TUSK: Task-Agnostic Unsupervised Keypoints
- URL: http://arxiv.org/abs/2206.08460v1
- Date: Thu, 16 Jun 2022 21:56:17 GMT
- Title: TUSK: Task-Agnostic Unsupervised Keypoints
- Authors: Yuhe Jin, Weiwei Sun, Jan Hosang, Eduard Trulls, Kwang Moo Yi
- Abstract summary: We propose a novel method to learn Task-agnostic, UnSupervised Keypoints (TUSK) which can deal with multiple instances.
Specifically, we encode semantics into the keypoints by teaching them to reconstruct images from a sparse set of keypoints and their descriptors.
This makes our approach amenable to a wider range of tasks than any previous unsupervised keypoint method.

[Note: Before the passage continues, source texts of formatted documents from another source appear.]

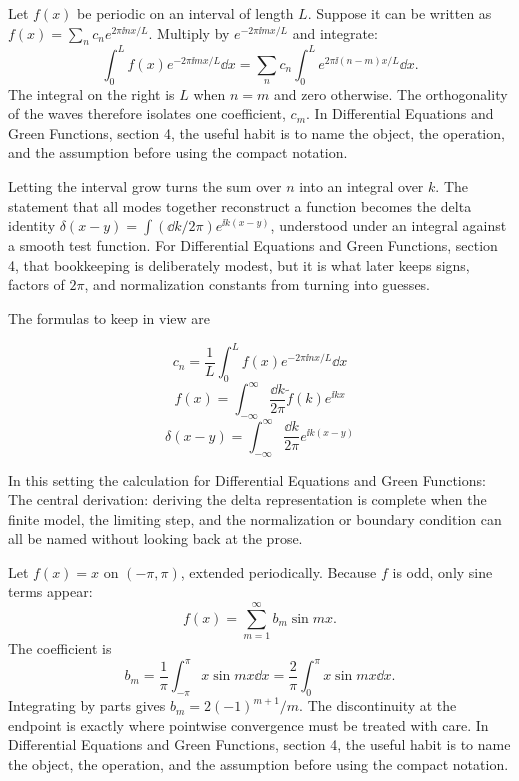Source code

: Let \(f(x)\) be periodic on an interval of length \(L\).  Suppose it can be written as \(f(x)=\sum_n c_ne^{2\pi\ii nx/L}\).  Multiply by \(e^{-2\pi\ii mx/L}\) and integrate:
\[
  \int_0^L f(x)e^{-2\pi\ii mx/L}\dd x
  =
  \sum_n c_n\int_0^L e^{2\pi\ii(n-m)x/L}\dd x.
\]
The integral on the right is \(L\) when \(n=m\) and zero otherwise.  The orthogonality of the waves therefore isolates one coefficient, \(c_m\).  In Differential Equations and Green Functions, section 4, the useful habit is to name the object, the operation, and the assumption before using the compact notation.

Letting the interval grow turns the sum over \(n\) into an integral over \(k\).  The statement that all modes together reconstruct a function becomes the delta identity \(\delta(x-y)=\int(\dd k/2\pi)e^{\ii k(x-y)}\), understood under an integral against a smooth test function.  For Differential Equations and Green Functions, section 4, that bookkeeping is deliberately modest, but it is what later keeps signs, factors of \(2\pi\), and normalization constants from turning into guesses.

The formulas to keep in view are

\[
  c_n=\frac1L\int_0^L f(x)e^{-2\pi\ii nx/L}\dd x
\]
\[
  f(x)=\int_{-\infty}^{\infty}\frac{\dd k}{2\pi}\tilde f(k)e^{\ii kx}
\]
\[
  \delta(x-y)=\int_{-\infty}^{\infty}\frac{\dd k}{2\pi}e^{\ii k(x-y)}
\]

In this setting the calculation for Differential Equations and Green Functions: The central derivation: deriving the delta representation is complete when the finite model, the limiting step, and the normalization or boundary condition can all be named without looking back at the prose.




\begin{example}
Let \(f(x)=x\) on \((-\pi,\pi)\), extended periodically.  Because \(f\) is odd, only sine terms appear:
\[
  f(x)=\sum_{m=1}^\infty b_m\sin mx.
\]
The coefficient is
\[
  b_m=\frac1\pi\int_{-\pi}^\pi x\sin mx\dd x
  =\frac2\pi\int_0^\pi x\sin mx\dd x.
\]
Integrating by parts gives \(b_m=2(-1)^{m+1}/m\).  The discontinuity at the endpoint is exactly where pointwise convergence must be treated with care.  In Differential Equations and Green Functions, section 4, the useful habit is to name the object, the operation, and the assumption before using the compact notation.
\end{example}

- Score: 21.777256048659165
- License: http://arxiv.org/licenses/nonexclusive-distrib/1.0/
- Abstract: Existing unsupervised methods for keypoint learning rely heavily on the
assumption that a specific keypoint type (e.g. elbow, digit, abstract geometric
shape) appears only once in an image. This greatly limits their applicability,
as each instance must be isolated before applying the method-an issue that is
never discussed or evaluated. We thus propose a novel method to learn
Task-agnostic, UnSupervised Keypoints (TUSK) which can deal with multiple
instances. To achieve this, instead of the commonly-used strategy of detecting
multiple heatmaps, each dedicated to a specific keypoint type, we use a single
heatmap for detection, and enable unsupervised learning of keypoint types
through clustering. Specifically, we encode semantics into the keypoints by
teaching them to reconstruct images from a sparse set of keypoints and their
descriptors, where the descriptors are forced to form distinct clusters in
feature space around learned prototypes. This makes our approach amenable to a
wider range of tasks than any previous unsupervised keypoint method: we show
experiments on multiple-instance detection and classification, object
discovery, and landmark detection-all unsupervised-with performance on par with
the state of the art, while also being able to deal with multiple instances.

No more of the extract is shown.